There was also Sega’s push to make online gaming happen well before the era where homes were truly equipped to take advantage of it. The Dreamcast wasn’t Sega’s first foray into online multiplayer, as the Saturn had an add-on accessory known as Net Link—a 28.8 kbit/s modem that fit into the console slot and let you play online way back in 1996. Sega loved to push new tech and new hardware, and while the results were rarely positive outside of arcades, it’s difficult not to admire their persistence and dedication to making the future happen sooner.

And, to be fair to both Sega and Nintendo here (but especially Sega), they simply saw the vision of the future too early. They pushed ahead before the technology or the desire was there for widespread distribution of digital games, but it’s certainly the norm now—it just took another decade-plus, and for the likes of Steam and the digital marketplaces of the Xbox 360, Wii, and Playstation 3 to make it happen. That the Nomad connected to a TV was significant: NEC’s TurboExpress, released in 1990, was an even more expensive version of the “it’s a portable console!” idea meant to challenge the Game Boy, and it struggled with its own hardware issues and price point, but it also didn’t connect to a TV like the Nomad did. But the Nintendo Switch connects to a television despite being a handheld, as does the Steam Deck—they are both hybrid systems, after all. And while they might chew through battery power, too, at least it’s rechargeable instead of stacks of AAs. How many dollars in AAs would you spend getting through The Legend of Zelda: Breath of the Wild if the Switch still took those like the Nomad did? More than you paid for the game in the first place, that’s for sure. 

The Nomad—and the Virtual Boy, and the Sega Channel, and Net Link, and a slew of other mid ‘90s attempts at forcing the industry into the future at high speeds—were just far too ahead of the curve. They all had some issues, sure, but the primary problem for the bunch was that the ambition and the idea were there before the technology or the desire for it existed, which impacted both the execution of the idea as well as its price point. The desire problem could have been solved if only the tech issue didn’t exist, as evidenced by the success of all of the various platforms and consoles that were successors to the ideas of these products—download speeds were much faster by the time of Steam, internet connections became more reliable the further into the ‘00s we got as dial-up was replaced by broadband and special modems no longer needed to be purchased just to play games online, the process of creating beautiful 3D screens and effects had vastly improved by the time of the 3DS compared to the Virtual Boy, and rechargeable batteries, too, were much better, and more compact, and required less from the user to recharge. 
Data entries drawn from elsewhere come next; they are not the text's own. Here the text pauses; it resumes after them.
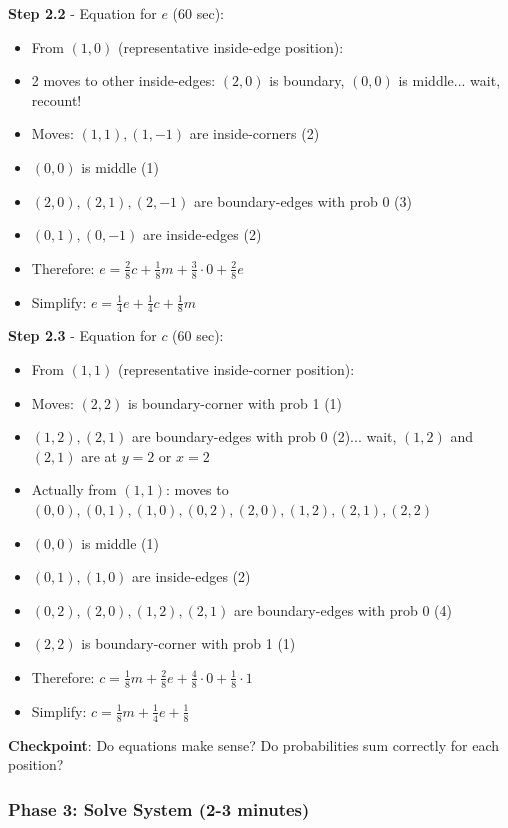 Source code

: \documentclass[12pt]{article}
\begin{document}
\begin{roadmapbox}
\textbf{Step 2.2} - Equation for $e$ (60 sec):
\begin{itemize}[leftmargin=*]
    \item From $(1,0)$ (representative inside-edge position):
    \item 2 moves to other inside-edges: $(2,0)$ is boundary, $(0,0)$ is middle... wait, recount!
    \item Moves: $(1,1), (1,-1)$ are inside-corners (2)
    \item $(0,0)$ is middle (1)
    \item $(2,0), (2,1), (2,-1)$ are boundary-edges with prob 0 (3)
    \item $(0,1), (0,-1)$ are inside-edges (2)
    \item Therefore: $e = \frac{2}{8}c + \frac{1}{8}m + \frac{3}{8} \cdot 0 + \frac{2}{8}e$
    \item Simplify: $e = \frac{1}{4}e + \frac{1}{4}c + \frac{1}{8}m$
\end{itemize}

\textbf{Step 2.3} - Equation for $c$ (60 sec):
\begin{itemize}[leftmargin=*]
    \item From $(1,1)$ (representative inside-corner position):
    \item Moves: $(2,2)$ is boundary-corner with prob 1 (1)
    \item $(1,2), (2,1)$ are boundary-edges with prob 0 (2)... wait, $(1,2)$ and $(2,1)$ are at $y=2$ or $x=2$
    \item Actually from $(1,1)$: moves to $(0,0), (0,1), (1,0), (0,2), (2,0), (1,2), (2,1), (2,2)$
    \item $(0,0)$ is middle (1)
    \item $(0,1), (1,0)$ are inside-edges (2)  
    \item $(0,2), (2,0), (1,2), (2,1)$ are boundary-edges with prob 0 (4)
    \item $(2,2)$ is boundary-corner with prob 1 (1)
    \item Therefore: $c = \frac{1}{8}m + \frac{2}{8}e + \frac{4}{8} \cdot 0 + \frac{1}{8} \cdot 1$
    \item Simplify: $c = \frac{1}{8}m + \frac{1}{4}e + \frac{1}{8}$
\end{itemize}

\textbf{Checkpoint}: Do equations make sense? Do probabilities sum correctly for each position?

\subsubsection*{Phase 3: Solve System (2-3 minutes)}


\end{roadmapbox}
\end{document}
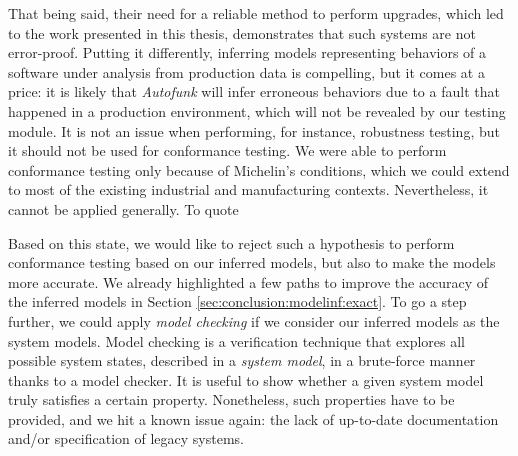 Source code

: That being said, their need for a reliable method to perform
upgrades, which led to the work presented in this thesis,
demonstrates that such systems are not error-proof. Putting it
differently, inferring models representing behaviors of a
software under analysis from production data is compelling, but
it comes at a price: it is likely that \textit{Autofunk} will
infer erroneous behaviors due to a fault that happened in a
production environment, which will not be revealed by our testing
module. It is not an issue when performing, for instance,
robustness testing, but it should not be used for conformance
testing. We were able to perform conformance testing only because
of Michelin's conditions, which we could extend to most of the
existing industrial and manufacturing contexts. Nevertheless, it
cannot be applied generally. To quote

Based on this state, we would like to reject such a hypothesis to
perform conformance testing based on our inferred models, but
also to make the models more accurate. We already highlighted a
few paths to improve the accuracy of the inferred models in
Section \ref{sec:conclusion:modelinf:exact}. To go a step
further, we could apply \emph{model checking}
\cite{baier2008principles} if we consider our inferred models as
the system models. Model checking is a verification technique
that explores all possible system states, described in a
\textit{system model}, in a brute-force manner thanks to a model
checker. It is useful to show whether a given system model truly
satisfies a certain property.  Nonetheless, such properties have
to be provided, and we hit a known issue again: the lack of
up-to-date documentation and/or specification of legacy systems.
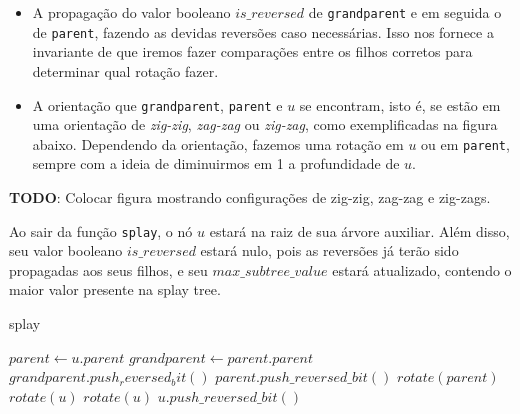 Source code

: \begin{itemize}
    \item A propagação do valor booleano $is\_reversed$ de \texttt{grandparent} e em seguida o de \texttt{parent}, fazendo as devidas reversões caso necessárias. Isso nos fornece a invariante de que iremos fazer comparações entre os filhos corretos para determinar qual rotação fazer.
    \item A orientação que \texttt{grandparent}, \texttt{parent} e $u$ se encontram, isto é, se estão em uma orientação de \textit{zig-zig}, \textit{zag-zag} ou \textit{zig-zag}, como exemplificadas na figura abaixo. Dependendo da orientação, fazemos uma rotação em $u$ ou em \texttt{parent}, sempre com a ideia de diminuirmos em 1 a profundidade de $u$.
\end{itemize}

\begin{center}
    \textbf{TODO}: Colocar figura mostrando configurações de zig-zig, zag-zag e zig-zags.
\end{center}

Ao sair da função \texttt{splay}, o nó $u$ estará na raiz de sua árvore auxiliar. Além disso, seu valor booleano $is\_reversed$ estará nulo, pois as reversões já terão sido propagadas aos seus filhos, e seu $max\_subtree\_value$ estará atualizado, contendo o maior valor presente na splay tree.

\begin{algorithm}[h!]
    \caption{splay}\label{splay:splay}
    \begin{algorithmic}
         
        \State $parent \gets u.parent$
        \State $grandparent \gets parent.parent$
        \State $grandparent.push_reversed_bit()$
        \State $parent.push\_reversed\_bit()$
        \State $rotate(parent)$
        \Else
        \State $rotate(u)$
        \EndIf
        \EndIf
        \State $rotate(u)$
        \EndWhile
        \State $u.push\_reversed\_bit()$
        \EndFunction
    \end{algorithmic}
\end{algorithm}

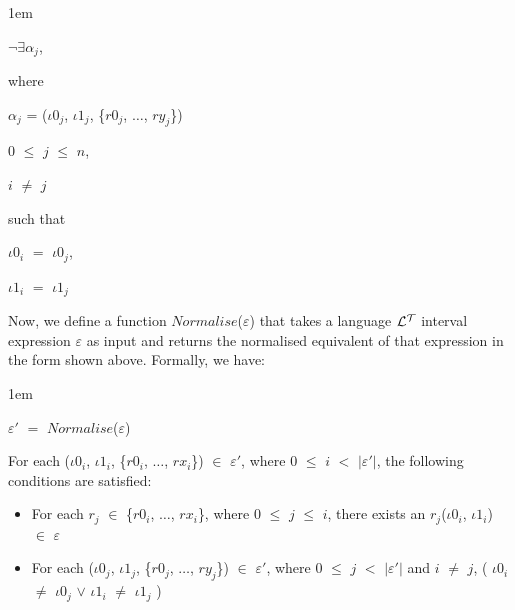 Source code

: \documentclass[11pt]{report}
\newenvironment{vquote}
{
  \begin{list}{}{\leftmargin 1em}\item[]
}
{
  \end{list}
}
\begin{document}
\begin{itemize}
              \begin{vquote}
                $\lnot$$\exists$${\alpha}_j$,

                where

                \hspace{1em}
                ${\alpha}_j$ =
                  (${\iota}0_j$, ${\iota}1_j$, \{$r0_j$, $\ldots$, $ry_j$\})

                \hspace{1em}
                $0$ $\leq$ $j$ $\leq$ $n$,

                \hspace{1em}
                $i$ $\neq$ $j$

                such that

                \hspace{1em}
                ${\iota}0_i$ $=$ ${\iota}0_j$,

                \hspace{1em}
                ${\iota}1_i$ $=$ ${\iota}1_j$
              \end{vquote}

              Now, we define a function $Normalise$($\varepsilon$) that takes
              a language ${\cal L^T}$ interval expression $\varepsilon$ as
              input and returns the normalised equivalent of that expression in
              the form shown above. Formally, we have:

              \begin{vquote}
                ${\varepsilon}'$ $=$ $Normalise$($\varepsilon$)
              \end{vquote}

              \noindent
              For each
              (${\iota}0_i$, ${\iota}1_i$, \{$r0_i$, $\ldots$, $rx_i$\})
              $\in$ ${\varepsilon}'$,
              where $0$ $\leq$ $i$ $<$ $|{\varepsilon}'|$, the following
              conditions are satisfied:

              \begin{itemize}
                \item
                  For each $r_j$ $\in$ \{$r0_i$, $\ldots$, $rx_i$\}, where $0$
                  $\leq$ $j$ $\leq$ $i$, there exists an
                  $r_j$(${\iota}0_i$, ${\iota}1_i$) $\in$ $\varepsilon$

                \item
                  For each
                  (${\iota}0_j$, ${\iota}1_j$, \{$r0_j$, $\ldots$, $ry_j$\})
                  $\in$ ${\varepsilon}'$, where $0$ $\leq$ $j$ $<$
                  $|{\varepsilon}'|$ and $i$ $\neq$ $j$,
                  (
                    ${\iota}0_i$ $\neq$ ${\iota}0_j$ $\lor$
                    ${\iota}1_i$ $\neq$ ${\iota}1_j$
                  )
              \end{itemize}


\end{itemize}
\end{document}
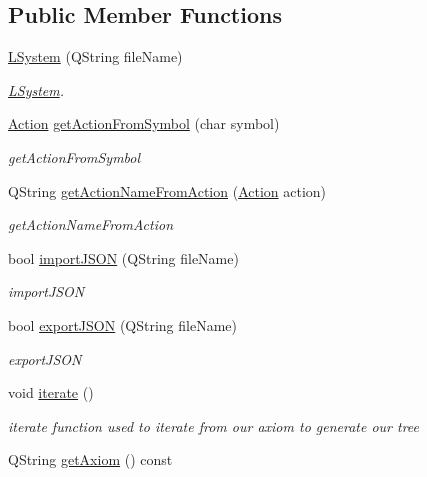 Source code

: \subsection*{Public Member Functions}
\begin{DoxyCompactItemize}
\item 
\hyperlink{classLSystem_ab867b4862befaaf5032f9d5d7c54d958}{L\+System} (Q\+String file\+Name)
\begin{DoxyCompactList}\small\item\em \hyperlink{classLSystem}{L\+System}. \end{DoxyCompactList}\item 
\hyperlink{classLSystem_a51a104d178453025feb01bd5c81298c7}{Action} \hyperlink{classLSystem_a9ded49237eb7e5b87ce0a40c05ddd8dc}{get\+Action\+From\+Symbol} (char symbol)
\begin{DoxyCompactList}\small\item\em get\+Action\+From\+Symbol \end{DoxyCompactList}\item 
Q\+String \hyperlink{classLSystem_a9e7629465147d4959c15bf678bff1325}{get\+Action\+Name\+From\+Action} (\hyperlink{classLSystem_a51a104d178453025feb01bd5c81298c7}{Action} action)
\begin{DoxyCompactList}\small\item\em get\+Action\+Name\+From\+Action \end{DoxyCompactList}\item 
bool \hyperlink{classLSystem_ab7987f060d378683ea3a5aadbf652fb8}{import\+J\+S\+ON} (Q\+String file\+Name)
\begin{DoxyCompactList}\small\item\em import\+J\+S\+ON \end{DoxyCompactList}\item 
bool \hyperlink{classLSystem_a6bd4eca47384206c7d54d8971add7766}{export\+J\+S\+ON} (Q\+String file\+Name)
\begin{DoxyCompactList}\small\item\em export\+J\+S\+ON \end{DoxyCompactList}\item 
void \hyperlink{classLSystem_a75600a935cbd5bbdcb27168489657f48}{iterate} ()
\begin{DoxyCompactList}\small\item\em iterate function used to iterate from our axiom to generate our tree \end{DoxyCompactList}\item 
Q\+String \hyperlink{classLSystem_aa5ac6cf5036d466402a6cb8eb7151abe}{get\+Axiom} () const

\end{DoxyCompactItemize}
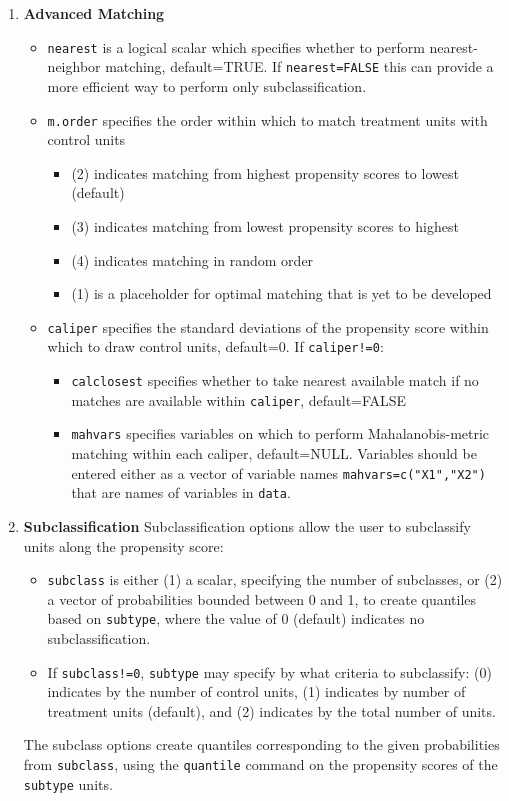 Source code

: \documentclass[oneside,letterpaper,titlepage]{article}
\begin{document}
\begin{enumerate}
\item \textbf{Advanced Matching}
  \begin{itemize}
  \item \texttt{nearest} is a logical scalar which specifies whether
    to perform nearest-neighbor matching, default=TRUE.  If
    \texttt{nearest=FALSE} this can provide a more efficient way to
    perform only subclassification. 
  \item \texttt{m.order}  specifies the order within which to match
    treatment units with control units
    \begin{itemize}
    \item (2) indicates matching from highest propensity scores to
      lowest (default)
    \item (3) indicates matching from lowest propensity scores to
      highest
    \item (4) indicates matching in random order
    \item (1) is a placeholder for optimal matching that is yet to be
      developed 
    \end{itemize}
  \item \texttt{caliper} specifies the standard deviations of 
    the propensity score within which to draw control units,
    default=0.  If \texttt{caliper!=0}: 
    \begin{itemize} 
    \item \texttt{calclosest} specifies whether to take nearest
      available match if no matches are available within
      \texttt{caliper}, default=FALSE 
    \item \texttt{mahvars} specifies
      variables on which to perform Mahalanobis-metric matching
      within each caliper, default=NULL.  Variables should be entered
      either as a vector of variable names
      \texttt{mahvars=c("X1","X2")} that are names of variables in
      \texttt{data}. 
    \end{itemize}
  \end{itemize}

\item \textbf{Subclassification}
  Subclassification options allow the user to subclassify units along
  the propensity score:
  \begin{itemize}
  \item \texttt{subclass} is either (1) a scalar, specifying the number of
    subclasses, or (2) a vector of probabilities bounded
    between 0 and 1, to create quantiles based on \texttt{subtype}, where the value of
    0 (default) indicates no subclassification.  
  \item If \texttt{subclass!=0}, \texttt{subtype} may specify by what
    criteria to subclassify: (0) indicates by the number of control
    units, (1) indicates by number of treatment units (default), and
    (2) indicates by the total number of units.  
  \end{itemize}
  The subclass options create quantiles corresponding to the given
  probabilities from \texttt{subclass}, using the \texttt{quantile}
  command on the propensity scores of the \texttt{subtype} units. 
\end{enumerate}
  
\end{document}
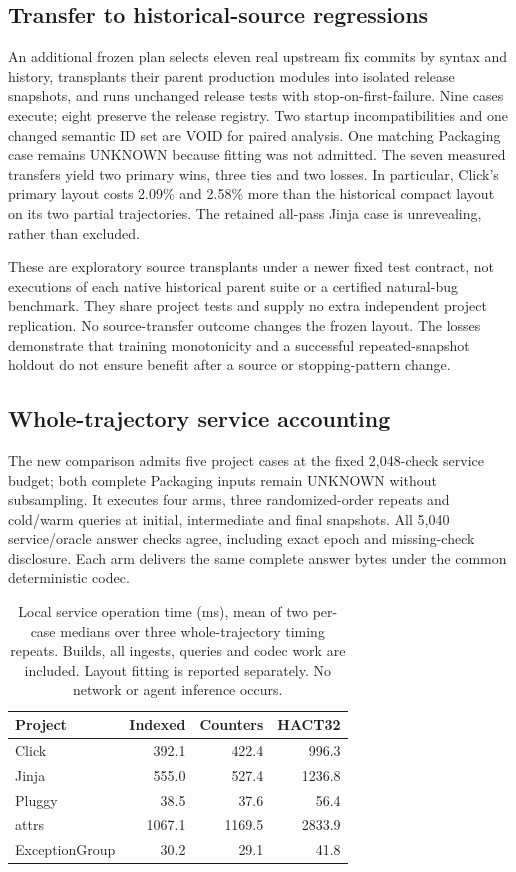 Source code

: \subsection{Transfer to historical-source regressions}
An additional frozen plan selects eleven real upstream fix commits by
syntax and history, transplants their parent production modules into
isolated release snapshots, and runs unchanged release tests with
stop-on-first-failure. Nine cases execute; eight preserve the release
registry. Two startup incompatibilities and one changed semantic ID set
are VOID for paired analysis. One matching Packaging case remains UNKNOWN
because fitting was not admitted. The seven measured transfers yield
two primary wins, three ties and two losses. In particular, Click's
primary layout costs 2.09\% and 2.58\% more than the historical compact layout
on its two partial trajectories. The retained all-pass Jinja case is
unrevealing, rather than excluded.

These are exploratory source transplants under a newer fixed test contract,
not executions of each native historical parent suite or a certified
natural-bug benchmark. They share project tests and supply no extra
independent project replication. No source-transfer outcome changes the
frozen layout. The losses demonstrate that training monotonicity and a
successful repeated-snapshot holdout do not ensure benefit after a source
or stopping-pattern change.

\subsection{Whole-trajectory service accounting}
The new comparison admits five project cases at the fixed 2,048-check
service budget; both complete Packaging inputs remain UNKNOWN without
subsampling. It executes four arms, three randomized-order repeats and
cold/warm queries at initial, intermediate and final snapshots.
All 5,040 service/oracle answer checks agree,
including exact epoch and missing-check disclosure. Each arm delivers the
same complete answer bytes under the common deterministic codec.

\begin{table}[t]\centering\footnotesize
\caption{Local service operation time (ms), mean of two per-case medians over
three whole-trajectory timing repeats. Builds, all ingests, queries and
codec work are included. Layout fitting is reported separately.
No network or agent inference occurs.}\label{tab:v11-time}
\begin{tabular}{@{}lrrr@{}}\toprule
Project & Indexed & Counters & HACT32\\\midrule
Click & 392.1 & 422.4 & 996.3 \\
Jinja & 555.0 & 527.4 & 1236.8 \\
Pluggy & 38.5 & 37.6 & 56.4 \\
attrs & 1067.1 & 1169.5 & 2833.9 \\
ExceptionGroup & 30.2 & 29.1 & 41.8 \\
\bottomrule\end{tabular}
\end{table}

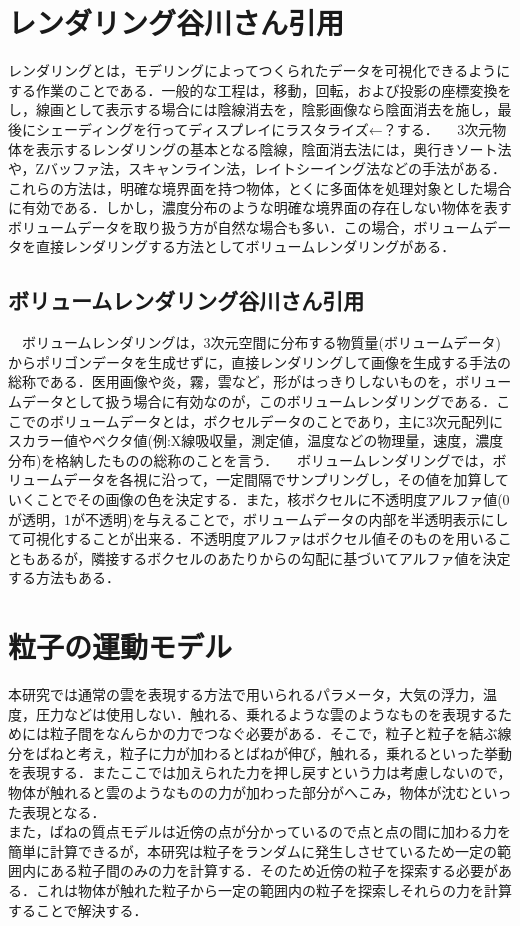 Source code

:\documentclass[11pt]{jreport}
\begin{document}
\section{レンダリング谷川さん引用}
レンダリングとは，モデリングによってつくられたデータを可視化できるようにする作業のことである．一般的な工程は，移動，回転，および投影の座標変換をし，線画として表示する場合には陰線消去を，陰影画像なら陰面消去を施し，最後にシェーディングを行ってディスプレイにラスタライズ←？する．
　3次元物体を表示するレンダリングの基本となる陰線，陰面消去法には，奥行きソート法や，Zバッファ法，スキャンライン法，レイトシーイング法などの手法がある．これらの方法は，明確な境界面を持つ物体，とくに多面体を処理対象とした場合に有効である．しかし，濃度分布のような明確な境界面の存在しない物体を表すボリュームデータを取り扱う方が自然な場合も多い．この場合，ボリュームデータを直接レンダリングする方法としてボリュームレンダリングがある．

\subsection{ボリュームレンダリング谷川さん引用}
　ボリュームレンダリングは，3次元空間に分布する物質量(ボリュームデータ)からポリゴンデータを生成せずに，直接レンダリングして画像を生成する手法の総称である．医用画像や炎，霧，雲など，形がはっきりしないものを，ボリュームデータとして扱う場合に有効なのが，このボリュームレンダリングである．ここでのボリュームデータとは，ボクセルデータのことであり，主に3次元配列にスカラー値やベクタ値(例:X線吸収量，測定値，温度などの物理量，速度，濃度分布)を格納したものの総称のことを言う．
　ボリュームレンダリングでは，ボリュームデータを各視に沿って，一定間隔でサンプリングし，その値を加算していくことでその画像の色を決定する．また，核ボクセルに不透明度アルファ値(0が透明，1が不透明)を与えることで，ボリュームデータの内部を半透明表示にして可視化することが出来る．不透明度アルファはボクセル値そのものを用いることもあるが，隣接するボクセルのあたりからの勾配に基づいてアルファ値を決定する方法もある．


\section{粒子の運動モデル}
 本研究では通常の雲を表現する方法で用いられるパラメータ，大気の浮力，温度，圧力などは使用しない．触れる、乗れるような雲のようなものを表現するためには粒子間をなんらかの力でつなぐ必要がある．そこで，粒子と粒子を結ぶ線分をばねと考え，粒子に力が加わるとばねが伸び，触れる，乗れるといった挙動を表現する．またここでは加えられた力を押し戻すという力は考慮しないので，物体が触れると雲のようなものの力が加わった部分がへこみ，物体が沈むといった表現となる．\\
 また，ばねの質点モデルは近傍の点が分かっているので点と点の間に加わる力を簡単に計算できるが，本研究は粒子をランダムに発生しさせているため一定の範囲内にある粒子間のみの力を計算する．そのため近傍の粒子を探索する必要がある．これは物体が触れた粒子から一定の範囲内の粒子を探索しそれらの力を計算することで解決する．\\
　
\end{document}

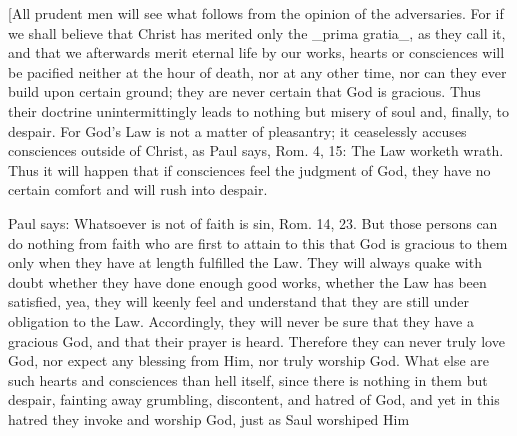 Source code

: [All prudent men will see what follows from the opinion of the
adversaries.  For if we shall believe that Christ has merited only
the _prima gratia_, as they call it, and that we afterwards merit
eternal life by our works, hearts or consciences will be pacified
neither at the hour of death, nor at any other time, nor can they
ever build upon certain ground; they are never certain that God is
gracious.  Thus their doctrine unintermittingly leads to nothing but
misery of soul and, finally, to despair.  For God's Law is not a
matter of pleasantry; it ceaselessly accuses consciences outside of
Christ, as Paul says, Rom. 4, 15: The Law worketh wrath.  Thus it
will happen that if consciences feel the judgment of God, they have
no certain comfort and will rush into despair.

Paul says: Whatsoever is not of faith is sin, Rom. 14, 23. But those
persons can do nothing from faith who are first to attain to this
that God is gracious to them only when they have at length fulfilled
the Law.  They will always quake with doubt whether they have done
enough good works, whether the Law has been satisfied, yea, they will
keenly feel and understand that they are still under obligation to
the Law.  Accordingly, they will never be sure that they have a
gracious God, and that their prayer is heard.  Therefore they can
never truly love God, nor expect any blessing from Him, nor truly
worship God.  What else are such hearts and consciences than hell
itself, since there is nothing in them but despair, fainting away
grumbling, discontent, and hatred of God, and yet in this hatred they
invoke and worship God, just as Saul worshiped Him


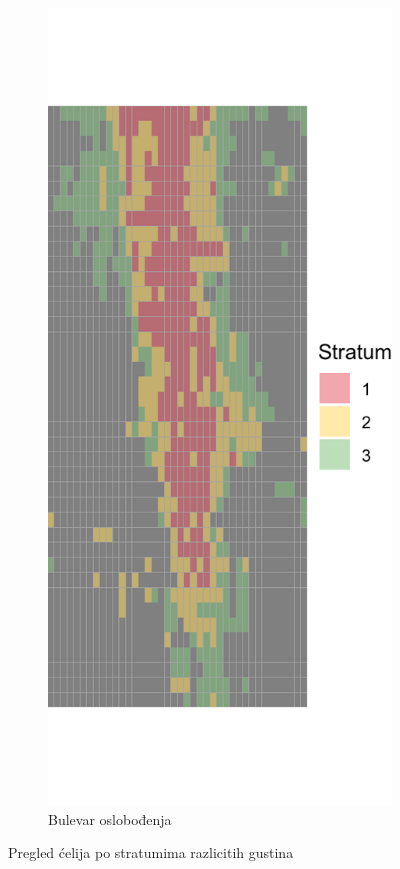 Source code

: \documentclass[a4paper,12pt]{article}
\begin{document}
\begin{figure}[H]
\begin{subfigure}[b]{0.3\textwidth}
	\end{subfigure}
	\hfill
	\begin{subfigure}[b]{0.3\textwidth}
	  \centering
	  \includegraphics[width=\textwidth]{../grid_output/strata_viz/bulevar-oslobodjenja_strata.png}
	  \caption{Bulevar oslobođenja}
	  \label{fig:bulevar-oslobodjenja}
	\end{subfigure}
  
	\caption{Pregled ćelija po stratumima razlicitih gustina}
\end{figure}
\end{document}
So, if you want a Sega Nomad in the present, don’t go shopping on ebay. Go for its spiritual successors and honor its legacy that way. Find a retro console that costs less in the present even before accounting for inflation than the Nomad ever did—one that is guaranteed to have a better screen and significantly better battery life—and play some Genesis games on that. Or, if you want something with more bells and whistles, there’s always the Switch 2. It does play a whole bunch of Genesis games, after all, connects to your television, and Sega probably supports it more than they ever really did the Nomad, to boot.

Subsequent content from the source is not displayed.